Your assignment: When a line below contains the string "post", show that line.
--*--
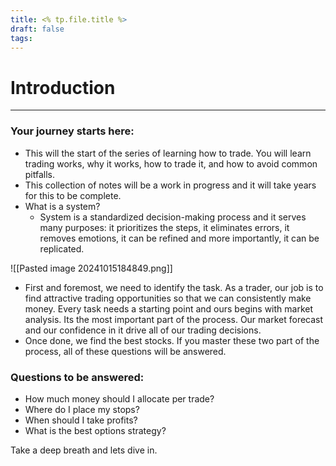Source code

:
 ```yaml
---
title: <% tp.file.title %>
draft: false
tags:
---
```


# Introduction
---
### Your journey starts here:
- This will the start of the series of learning how to trade. You will learn trading works, why it works, how to trade it, and how to avoid common pitfalls. 
- This collection of notes will be a work in progress and it will take years for this to be complete. 
- What is a system?
	- System is a standardized decision-making process and it serves many purposes: it prioritizes the steps, it eliminates errors, it removes emotions, it can be refined and more importantly, it can be replicated.

![[Pasted image 20241015184849.png]]

- First and foremost, we need to identify the task. As a trader, our job is to find attractive trading opportunities so that we can consistently make money. Every task needs a starting point and ours begins with market analysis. Its the most important part of the process. Our market forecast and our confidence in it drive all of our trading decisions. 
- Once done, we find the best stocks. If you master these two part of the process, all of these questions will be answered. 
### Questions to be answered:
- How much money should I allocate per trade?
- Where do I place my stops?
- When should I take profits?
- What is the best options strategy?

Take a deep breath and lets dive in.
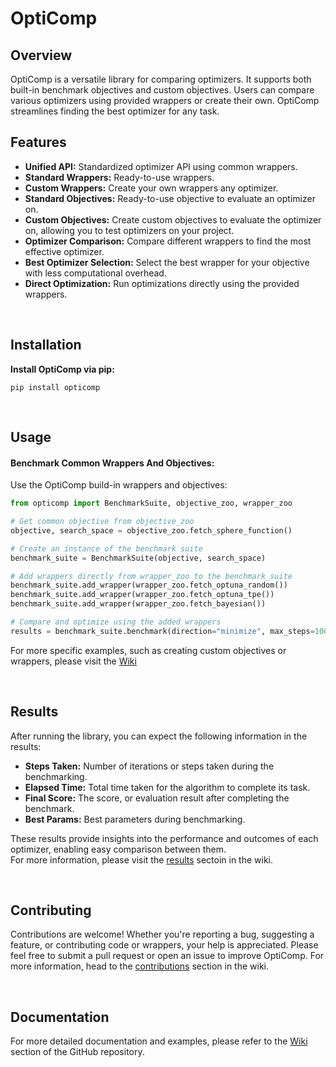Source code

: # OptiComp
## Overview
OptiComp is a versatile library for comparing optimizers. It supports both built-in benchmark objectives and custom objectives. Users can compare various optimizers using provided wrappers or create their own. OptiComp streamlines finding the best optimizer for any task.
<br>

## Features
- **Unified API:** Standardized optimizer API using common wrappers.
- **Standard Wrappers:** Ready-to-use wrappers.
- **Custom Wrappers:** Create your own wrappers any optimizer.
- **Standard Objectives:** Ready-to-use objective to evaluate an optimizer on.
- **Custom Objectives:** Create custom objectives to evaluate the optimizer on, allowing you to test optimizers on your project.
- **Optimizer Comparison:** Compare different wrappers to find the most effective optimizer.
- **Best Optimizer Selection:** Select the best wrapper for your objective with less computational overhead.
- **Direct Optimization:** Run optimizations directly using the provided wrappers.
<br>

## Installation
**Install OptiComp via pip:**

```
pip install opticomp
```
<br>

## Usage
#### **Benchmark Common Wrappers And Objectives:**
Use the OptiComp build-in wrappers and objectives:
```python
from opticomp import BenchmarkSuite, objective_zoo, wrapper_zoo

# Get common objective from objective_zoo
objective, search_space = objective_zoo.fetch_sphere_function()

# Create an instance of the benchmark suite
benchmark_suite = BenchmarkSuite(objective, search_space)

# Add wrappers directly from wrapper_zoo to the benchmark_suite
benchmark_suite.add_wrapper(wrapper_zoo.fetch_optuna_random())
benchmark_suite.add_wrapper(wrapper_zoo.fetch_optuna_tpe())
benchmark_suite.add_wrapper(wrapper_zoo.fetch_bayesian())

# Compare and optimize using the added wrappers
results = benchmark_suite.benchmark(direction="minimize", max_steps=100, target_score=200, verbose=True, progress_bar=True)
```
For more specific examples, such as creating custom objectives or wrappers, please visit the [Wiki](https://github.com/OptiComp/OptiComp/wiki/Getting-started)

<br>

## Results
After running the library, you can expect the following information in the results:
- **Steps Taken:** Number of iterations or steps taken during the benchmarking.
- **Elapsed Time:** Total time taken for the algorithm to complete its task.
- **Final Score:** The score, or evaluation result after completing the benchmark.
- **Best Params:** Best parameters during benchmarking.

These results provide insights into the performance and outcomes of each optimizer, enabling easy comparison between them.\
For more information, please visit the [results](https://github.com/OptiComp/OptiComp/wiki/Results) sectoin in the wiki.

<br>

## Contributing

Contributions are welcome! Whether you're reporting a bug, suggesting a feature, or contributing code or wrappers, your help is appreciated. Please feel free to submit a pull request or open an issue to improve OptiComp. For more information, head to the [contributions](https://github.com/OptiComp/OptiComp/wiki/Contributing) section in the wiki.

<br>

## Documentation
For more detailed documentation and examples, please refer to the [Wiki](https://github.com/OptiComp/OptiComp/wiki) section of the GitHub repository.

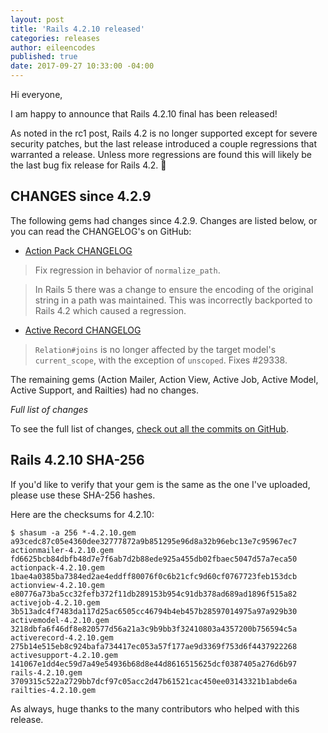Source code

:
 ```yaml
---
layout: post
title: 'Rails 4.2.10 released'
categories: releases
author: eileencodes
published: true
date: 2017-09-27 10:33:00 -04:00
---
```


Hi everyone,

I am happy to announce that Rails 4.2.10 final has been released!

As noted in the rc1 post, Rails 4.2 is no longer supported except for severe security patches, but the last release introduced a couple regressions that warranted a release. Unless more regressions are found this will likely be the last bug fix release for Rails 4.2. :champagne:

## CHANGES since 4.2.9

The following gems had changes since 4.2.9. Changes are listed below, or you can read the CHANGELOG's on GitHub:

* [Action Pack CHANGELOG](https://github.com/rails/rails/blob/v4.2.10/actionpack/CHANGELOG.md)

> Fix regression in behavior of `normalize_path`.

> In Rails 5 there was a change to ensure the encoding of the original string
in a path was maintained. This was incorrectly backported to Rails 4.2 which
caused a regression.

* [Active Record CHANGELOG](https://github.com/rails/rails/blob/v4.2.10/activerecord/CHANGELOG.md)

> `Relation#joins` is no longer affected by the target model's
`current_scope`, with the exception of `unscoped`. Fixes #29338.

The remaining gems (Action Mailer, Action View, Active Job, Active Model, Active Support, and Railties) had no changes.

*Full list of changes*

To see the full list of changes, [check out all the commits on
GitHub](https://github.com/rails/rails/compare/v4.2.9...v4.2.10).

## Rails 4.2.10 SHA-256

If you'd like to verify that your gem is the same as the one I've uploaded,
please use these SHA-256 hashes.

Here are the checksums for 4.2.10:

```
$ shasum -a 256 *-4.2.10.gem
a93cedc87c05e4360dee32777872a9b851295e96d8a32b96ebc13e7c95967ec7  actionmailer-4.2.10.gem
fd6625bcb84dbfb48d7e7f6ab7d2b88ede925a455db02fbaec5047d57a7eca50  actionpack-4.2.10.gem
1bae4a0385ba7384ed2ae4eddff80076f0c6b21cfc9d60cf0767723feb153dcb  actionview-4.2.10.gem
e80776a73ba5cc32fefb372f11db289153b954c91db378ad689ad1896f515a82  activejob-4.2.10.gem
3b513adc4f7483da117d25ac6505cc46794b4eb457b28597014975a97a929b30  activemodel-4.2.10.gem
3218dbfa6f46df8e820577d56a21a3c9b9bb3f32410803a4357200b756594c5a  activerecord-4.2.10.gem
275b14e515eb8c924bafa734417ec053a57f177ae9d3369f753d6f4437922268  activesupport-4.2.10.gem
141067e1dd4ec59d7a49e54936b68d8e44d8616515625dcf0387405a276d6b97  rails-4.2.10.gem
3709315c522a2729bb7dcf97c05acc2d47b61521cac450ee03143321b1abde6a  railties-4.2.10.gem
```

As always, huge thanks to the many contributors who helped with this release.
--*--
Finished exercise:
layout: post
As noted in the rc1 post, Rails 4.2 is no longer supported except for severe security patches, but the last release introduced a couple regressions that warranted a release. Unless more regressions are found this will likely be the last bug fix release for Rails 4.2. :champagne:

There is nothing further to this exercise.